The UK’s first case of resistance to a monepantel wormer is a wake-up call for sheep farmers and advisers to follow best practice guidelines, an industry expert has warned.
It has emerged the farm where the case occurred, previously saw multiple resistance to other wormers meaning it was relying heavily on the newer monepantel type.
See also: Wormer resistance in sheep explained
The animals were also being moved to low-challenge pasture following treatment, which is highly selective for resistance leading to a “perfect storm” for resistance to develop.

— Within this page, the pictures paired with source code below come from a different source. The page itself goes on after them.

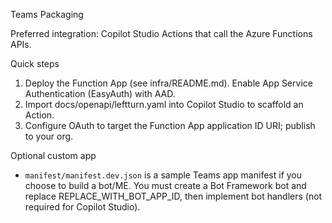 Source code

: Teams Packaging

Preferred integration: Copilot Studio Actions that call the Azure Functions APIs.

Quick steps
1) Deploy the Function App (see infra/README.md). Enable App Service Authentication (EasyAuth) with AAD.
2) Import docs/openapi/leftturn.yaml into Copilot Studio to scaffold an Action.
3) Configure OAuth to target the Function App application ID URI; publish to your org.

Optional custom app
- `manifest/manifest.dev.json` is a sample Teams app manifest if you choose to build a bot/ME. You must create a Bot Framework bot and replace REPLACE_WITH_BOT_APP_ID, then implement bot handlers (not required for Copilot Studio).

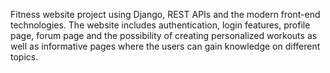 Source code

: Fitness website project using Django, REST APIs and the modern front-end technologies. The website includes authentication, login features, profile page, forum page and the possibility of creating personalized workouts as well as informative pages where the users can gain knowledge on different topics.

Speaking for the Sustainable Control of Parasites in Sheep (Scops) group, Sheep consultant Lesley Stubbings said the issue revealed the dangers of failing to correctly integrate newer wormers into control programmes.
“Scops understands the farm concerned had a history of triple resistance to the 1-BZ [white], 2-LV [yellow] and 3-ML [clear] groups of anthelmintics.
“This meant they were relying almost exclusively on the newer monepantel wormer, the 4-AD [orange] group, for worm control,” Ms Stubbings said.
Other sheep farmers can avoid this risk by following Scops guidelines on the use of the 4-AD and 5-SI (purple) wormers, she added.
Scops has been advising that 4-AD and 5-SI wormers should be carefully incorporated into control programmes as a quarantine drench and a mid/late season treatment for lambs.
That advice was given to avoid the exact situation where the other three groups were no longer effective and the group 4AD was relied upon alone, Ms Stubbings added.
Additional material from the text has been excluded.